Практикум 11. Белковые базы данны

Общая информация

Мне был дан следующий список белков:

ABHD12, ABHD6, BSCL2, CIDEA, FABP4, FITM1, FITM2, LPL, MGLL, PLIN1, PLIN2, PLIN3, PLIN4, PPP1CA, PPP1CB, PPP1CC, PRKACA, PRKACB, PRKACG

Ни одного знакомого белка, поэтому начнем смотреть все с начала.

String

Посмотрим, как белки связаны между собой. На вход программе подается список ID, по которым получается следующее изображение:

Рис. 1: Выдача String для данных белков

Из выдачи мы видим сразу несколько вещей:

1. Нет белков, которые ни с кем не связаны (как мы увидим дальше, функции у них очень разнообраные, так что этот факт довольно интересен)

2. Белок PLIN1 - местный супер босс, потому что связан почти со всеми остальными белками

3. Группа белков PPP1CC, PPP1CB, PPP1CA, PRKACB очень активно взаимодействует между собой

Разберем, что значат эти линии. Самые важные для нас цвета на схеме - бирюзовый (из курируемых баз данных) и фиолетовый (определенные экспериментально). Остальные обозначения:

Из этого мы можем сделать предположение, что PPP1CC, PPP1CB, PPP1CA - субъединицы одного белка, для которых наблюдается коэкспрессия и слияние генов.

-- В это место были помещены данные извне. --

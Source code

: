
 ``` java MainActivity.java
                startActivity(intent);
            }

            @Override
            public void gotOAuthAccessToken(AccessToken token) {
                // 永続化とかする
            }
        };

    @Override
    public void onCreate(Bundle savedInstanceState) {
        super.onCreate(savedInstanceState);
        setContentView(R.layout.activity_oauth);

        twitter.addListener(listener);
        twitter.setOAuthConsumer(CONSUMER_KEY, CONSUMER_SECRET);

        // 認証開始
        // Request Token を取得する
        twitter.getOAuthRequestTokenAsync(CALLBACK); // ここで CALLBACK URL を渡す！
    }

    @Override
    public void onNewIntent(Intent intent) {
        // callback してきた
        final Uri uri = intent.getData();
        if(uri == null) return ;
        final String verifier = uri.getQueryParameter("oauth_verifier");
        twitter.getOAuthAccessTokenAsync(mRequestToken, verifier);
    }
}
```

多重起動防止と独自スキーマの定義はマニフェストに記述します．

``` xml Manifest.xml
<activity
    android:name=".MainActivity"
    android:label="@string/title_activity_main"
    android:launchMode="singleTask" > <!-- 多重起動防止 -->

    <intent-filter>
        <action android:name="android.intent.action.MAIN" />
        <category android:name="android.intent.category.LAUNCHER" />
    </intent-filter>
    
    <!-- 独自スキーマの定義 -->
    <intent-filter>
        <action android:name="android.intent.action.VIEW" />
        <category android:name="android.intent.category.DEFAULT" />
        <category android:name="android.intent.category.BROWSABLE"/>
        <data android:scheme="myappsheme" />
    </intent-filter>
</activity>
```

Интересно, что значительная часть белков связана с различными глицеринами, а именно с регуляцией, как положительной, так и отрицательной. При этом два белка участвуют в разборке липидных капель, запомните их, мы их еще увидим.

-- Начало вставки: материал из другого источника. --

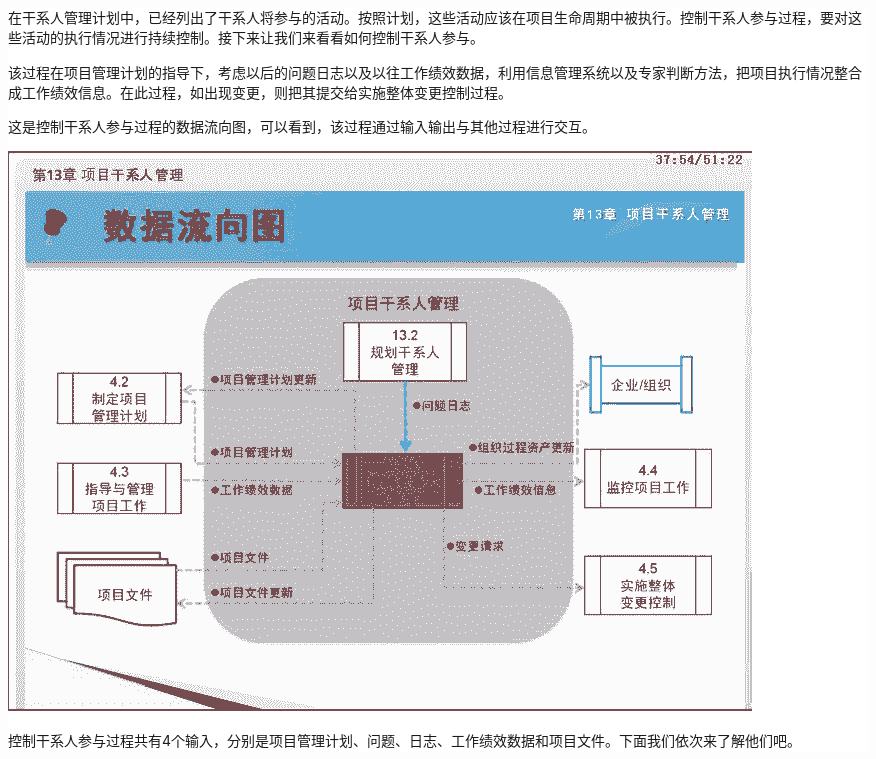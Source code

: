 在干系人管理计划中，已经列出了干系人将参与的活动。按照计划，这些活动应该在项目生命周期中被执行。控制干系人参与过程，要对这些活动的执行情况进行持续控制。接下来让我们来看看如何控制干系人参与。

该过程在项目管理计划的指导下，考虑以后的问题日志以及以往工作绩效数据，利用信息管理系统以及专家判断方法，把项目执行情况整合成工作绩效信息。在此过程，如出现变更，则把其提交给实施整体变更控制过程。

这是控制干系人参与过程的数据流向图，可以看到，该过程通过输入输出与其他过程进行交互。

![](img/2db9cf29007f31f731a2a528a8b6a963_121.png)

控制干系人参与过程共有4个输入，分别是项目管理计划、问题、日志、工作绩效数据和项目文件。下面我们依次来了解他们吧。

Выше я написала про различные функции. Зачем я это сделала, если все так или иначе связаны с жирами? А потому что при всем этом функции у них действительно разные: от катабалического процесса моноацилглицерина и сборки липидных капель, до негативной регуляции сглаженного сигнального пути, участвующего в формировании паттерна дорсальной/вентральной нервной трубки, и реакции клетки на холод. Классно, здорово, белки очень интересные

Рассмотрим также таблицу, содержащую информацию о коэкспрессии генов:

Рис. 2: Выдача String, таблица коэкспрессии генов

Отлично, если мы посмотрим на нижнюю строчку с белком PPP1CA, мы увидим ту самую коэкспрессию, которую нашли по цветным полосочкам. Но что еще интереснее, это коэкспрессия нашего супер босса PLIN1. У человека он очень связан с белками FABP4, LPL, CIDEA, PLIN4, это самые заметные точки на графике. А вот коэкспрессия этих генов у других организмов значительно меньше. FABP4 вообще теряет всю свою коэкспрессию у отличных от Homo sapiens видов, как и гены MGLL и LPL.

Reactome

Выдача этой программы показывает "картирование" белков на функциональные группы. Выдача имеет два вида:

Рис. 3: Вид номер один
Рис. 4: Вид номер два

Честно говоря, выдача не особо проста для осознания, но по второй картинке мы можем определить, что значительная доля белков участвует в сигнальной системе, гемостазе, метаболизме, нервной системе и вуаля, вот они наши белки аутофагии, в том числе липофагии, пойманные нами ранее через String. В общем мы видим, что белки действительно очень разнообразны по функциям и системам.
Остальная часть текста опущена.